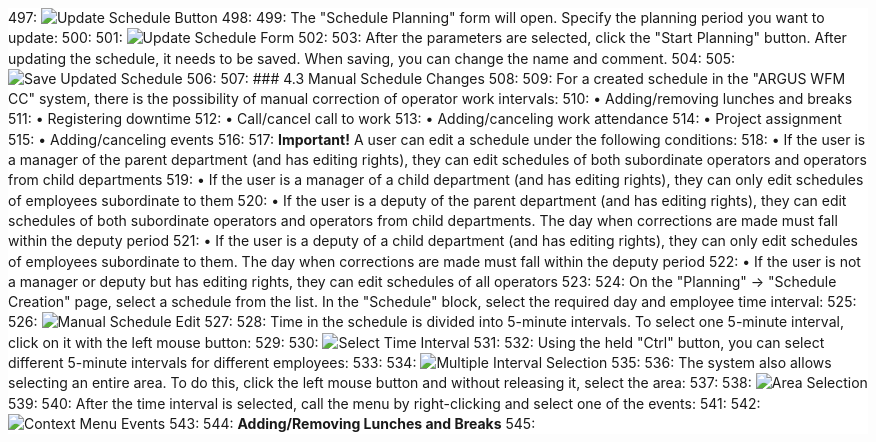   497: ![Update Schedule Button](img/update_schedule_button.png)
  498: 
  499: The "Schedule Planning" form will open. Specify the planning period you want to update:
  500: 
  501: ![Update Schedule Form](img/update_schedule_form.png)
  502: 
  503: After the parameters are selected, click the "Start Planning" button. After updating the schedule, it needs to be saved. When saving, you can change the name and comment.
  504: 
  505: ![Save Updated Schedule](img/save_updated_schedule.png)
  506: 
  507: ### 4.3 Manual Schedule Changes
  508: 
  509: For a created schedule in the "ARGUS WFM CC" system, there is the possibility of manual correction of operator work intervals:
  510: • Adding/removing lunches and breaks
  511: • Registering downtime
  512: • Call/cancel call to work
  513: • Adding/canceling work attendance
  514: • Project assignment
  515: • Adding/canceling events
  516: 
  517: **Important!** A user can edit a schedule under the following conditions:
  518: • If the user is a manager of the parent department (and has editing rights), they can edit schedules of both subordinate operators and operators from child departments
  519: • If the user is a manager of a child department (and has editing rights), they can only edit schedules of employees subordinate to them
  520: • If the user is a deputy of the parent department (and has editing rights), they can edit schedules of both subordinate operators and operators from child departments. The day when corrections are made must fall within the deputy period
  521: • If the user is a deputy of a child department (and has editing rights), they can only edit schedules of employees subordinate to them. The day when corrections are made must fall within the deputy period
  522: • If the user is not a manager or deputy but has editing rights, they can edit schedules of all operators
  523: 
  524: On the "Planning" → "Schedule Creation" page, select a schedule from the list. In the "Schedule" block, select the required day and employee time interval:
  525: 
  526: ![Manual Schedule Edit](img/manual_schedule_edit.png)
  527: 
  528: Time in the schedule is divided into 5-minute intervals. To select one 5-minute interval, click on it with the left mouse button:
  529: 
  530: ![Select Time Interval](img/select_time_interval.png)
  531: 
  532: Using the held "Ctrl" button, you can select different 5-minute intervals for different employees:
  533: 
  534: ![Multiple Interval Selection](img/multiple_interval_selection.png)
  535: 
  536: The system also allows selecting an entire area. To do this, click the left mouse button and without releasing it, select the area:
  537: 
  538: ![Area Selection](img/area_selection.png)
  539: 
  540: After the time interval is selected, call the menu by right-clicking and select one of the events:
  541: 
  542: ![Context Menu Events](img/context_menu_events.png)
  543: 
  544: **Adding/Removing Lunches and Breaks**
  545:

****

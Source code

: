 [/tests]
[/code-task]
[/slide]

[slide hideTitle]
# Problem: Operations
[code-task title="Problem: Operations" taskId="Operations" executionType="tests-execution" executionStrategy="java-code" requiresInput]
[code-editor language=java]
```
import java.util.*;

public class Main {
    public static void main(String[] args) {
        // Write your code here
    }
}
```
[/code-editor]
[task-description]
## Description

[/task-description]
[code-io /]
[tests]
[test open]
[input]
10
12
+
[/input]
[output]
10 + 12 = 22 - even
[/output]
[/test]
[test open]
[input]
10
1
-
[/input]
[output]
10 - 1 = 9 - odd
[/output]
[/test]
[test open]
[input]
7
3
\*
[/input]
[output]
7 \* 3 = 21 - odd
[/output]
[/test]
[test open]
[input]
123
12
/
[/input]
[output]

****

__TASK DETAILS__. Using the entries above, reproduce word for word only the lines from the one that contains "497: ![Update Schedule" to the one that contains "503: After the", both ends included, and drop every picture.

__RESPONSE AREA__.
   497: ![Update Schedule Button](img/update_schedule_button.png)
  498: 
  499: The "Schedule Planning" form will open. Specify the planning period you want to update:
  500: 
  501: ![Update Schedule Form](img/update_schedule_form.png)
  502: 
  503: After the parameters are selected, click the "Start Planning" button. After updating the schedule, it needs to be saved. When saving, you can change the name and comment.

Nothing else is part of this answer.